→ Exercise requirements: Which lines of the records contain the word "menjadi"? Show each of them.

→ Material for this task:
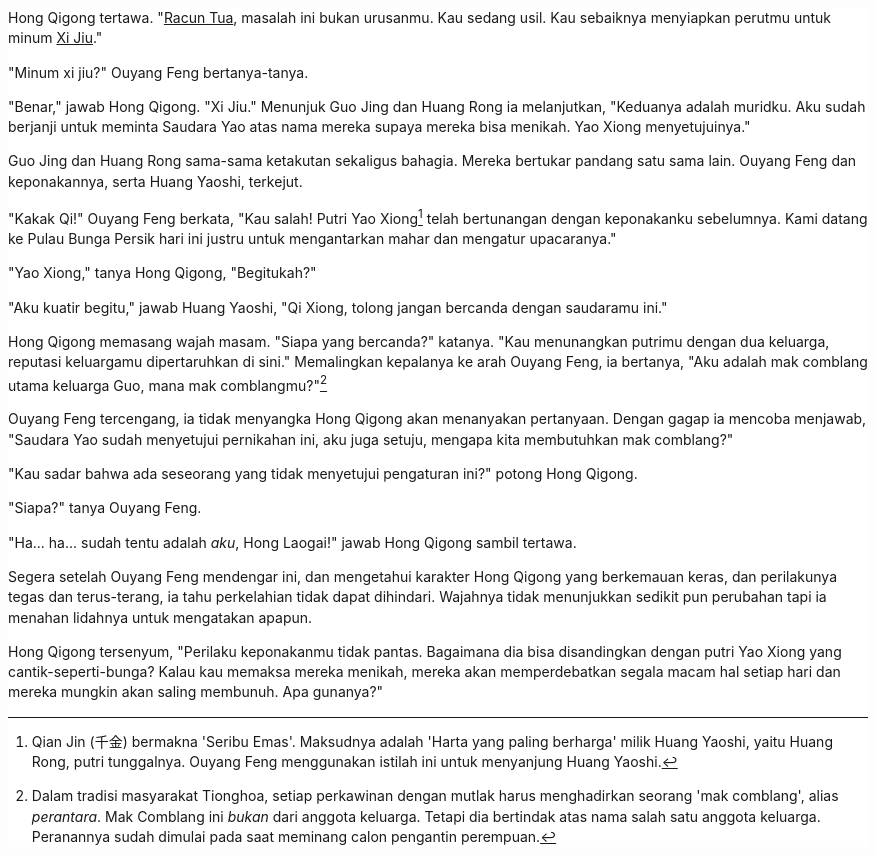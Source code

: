 Hong Qigong tertawa. 
"[Racun Tua](referensi-karakter.md#empat-lao "Lao Du (老毒) = Racun Tua, panggilan akrab Ouyang Feng di antara mereka berempat."), 
masalah ini bukan urusanmu. Kau sedang usil. Kau sebaiknya menyiapkan perutmu untuk minum 
[Xi Jiu](referensi-karakter.md#xi-jiu "Xi Jiu (喜酒), istilah yang digunakan untuk arak yang disajikan di pesta pernikahan.")."

"Minum xi jiu?" Ouyang Feng bertanya-tanya.

"Benar," jawab Hong Qigong. "Xi Jiu." Menunjuk Guo Jing dan Huang Rong ia melanjutkan, "Keduanya adalah muridku. 
Aku sudah berjanji untuk meminta Saudara Yao atas nama mereka supaya mereka bisa menikah. Yao Xiong menyetujuinya."

Guo Jing dan Huang Rong sama-sama ketakutan sekaligus bahagia. Mereka bertukar pandang satu sama lain. Ouyang Feng dan 
keponakannya, serta Huang Yaoshi, terkejut.

"Kakak Qi!" Ouyang Feng berkata, "Kau salah! Putri Yao Xiong[^qian-jin] telah bertunangan dengan keponakanku sebelumnya. 
Kami datang ke Pulau Bunga Persik hari ini justru untuk mengantarkan mahar dan mengatur upacaranya."

[^qian-jin]: Qian Jin (千金) bermakna 'Seribu Emas'. Maksudnya adalah 'Harta yang paling berharga' milik Huang Yaoshi, yaitu Huang Rong, putri tunggalnya. Ouyang Feng menggunakan istilah ini untuk menyanjung Huang Yaoshi.


"Yao Xiong," tanya Hong Qigong, "Begitukah?"

"Aku kuatir begitu," jawab Huang Yaoshi, "Qi Xiong, tolong jangan bercanda dengan saudaramu ini."

Hong Qigong memasang wajah masam. "Siapa yang bercanda?" katanya. "Kau menunangkan putrimu dengan dua keluarga, reputasi 
keluargamu dipertaruhkan di sini." Memalingkan kepalanya ke arah Ouyang Feng, ia bertanya, "Aku adalah mak comblang utama 
keluarga Guo, mana mak comblangmu?"[^mak-comblang]

[^mak-comblang]: Dalam tradisi masyarakat Tionghoa, setiap perkawinan dengan mutlak harus menghadirkan seorang 'mak comblang', alias _perantara_. Mak Comblang ini _bukan_ dari anggota keluarga. Tetapi dia bertindak atas nama salah satu anggota keluarga. Peranannya sudah dimulai pada saat meminang calon pengantin perempuan.

Ouyang Feng tercengang, ia tidak menyangka Hong Qigong akan menanyakan pertanyaan. Dengan gagap ia mencoba menjawab, 
"Saudara Yao sudah menyetujui pernikahan ini, aku juga setuju, mengapa kita membutuhkan mak comblang?"

"Kau sadar bahwa ada seseorang yang tidak menyetujui pengaturan ini?" potong Hong Qigong.

"Siapa?" tanya Ouyang Feng.

"Ha... ha... sudah tentu adalah _aku_, Hong Laogai!" jawab Hong Qigong sambil tertawa.

Segera setelah Ouyang Feng mendengar ini, dan mengetahui karakter Hong Qigong yang berkemauan keras, dan perilakunya 
tegas dan terus-terang, ia tahu perkelahian tidak dapat dihindari. Wajahnya tidak menunjukkan sedikit pun perubahan 
tapi ia menahan lidahnya untuk mengatakan apapun.

Hong Qigong tersenyum, "Perilaku keponakanmu tidak pantas. Bagaimana dia bisa disandingkan dengan putri Yao Xiong yang 
cantik-seperti-bunga? Kalau kau memaksa mereka menikah, mereka akan memperdebatkan segala macam hal setiap hari dan mereka 
mungkin akan saling membunuh. Apa gunanya?"


[^jiu-cui-ting]: Jiu Cui Ting (旧翠亭) = Pondok Tua yang berwarna hijau batu giok.
[^puisi-1]: Tao hua ying li, fei shen jian (桃花影利,飞神剑). Arti literalnya adalah "Bayang-bayang Bunga Persik, Pedang Dewa Terbang"
[^puisi-2]: Bi hai chao sheng an yu xiao (碧海潮生按玉箫), artinya adalah "Gelombang laut biru yang berasal dari suara seruling giok". Di sini "Bi hai chao sheng" adalah nama lagu yang menjadi ciri khas Huang Yaoshi.
[^tie-ban-qiao]: Tie Ban Qiao (铁板桥) = Jembatan Besi.
[^hong-lao-gai]: Hong Laogai (洪老丐), Pengemis Tua Hong.
[^kantong-arak]: Kantong arak atau botol arak ini terbuat dari buah labu kering, yang disebut Hulu (葫芦). Biasa dipakai untuk membawa air minum atau arak. Hong Qigong selalu membawa botol arak berwarna merah yang menjadi salah satu ciri khasnya.
[^zhuangyuan]: Zhuang Yuan (狀元) adalah gelar atau jabatan yang diberikan kepada seorang penulis tesis yang keluar sebagai juara pertama di dalam ujian negara.
[^peribahasa-1]: Makna peribahasa tersebut (癞蛤蟆想吃天鹅肉), kurang lebih sama dengan 'Seperti pungguk merindukan bulan', [baca lebih lanjut](referensi-karakter.md#peribahasa-kodok).
[^xiao-ming]: Xiao Ming (小命). Istilah ini digunakan untuk mengatakan bahwa nyawa seseorang bernilai kecil.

→ The completed task:
[^puisi-2]: Bi hai chao sheng an yu xiao (碧海潮生按玉箫), artinya adalah "Gelombang laut biru yang berasal dari suara seruling giok". Di sini "Bi hai chao sheng" adalah nama lagu yang menjadi ciri khas Huang Yaoshi.
[^kantong-arak]: Kantong arak atau botol arak ini terbuat dari buah labu kering, yang disebut Hulu (葫芦). Biasa dipakai untuk membawa air minum atau arak. Hong Qigong selalu membawa botol arak berwarna merah yang menjadi salah satu ciri khasnya.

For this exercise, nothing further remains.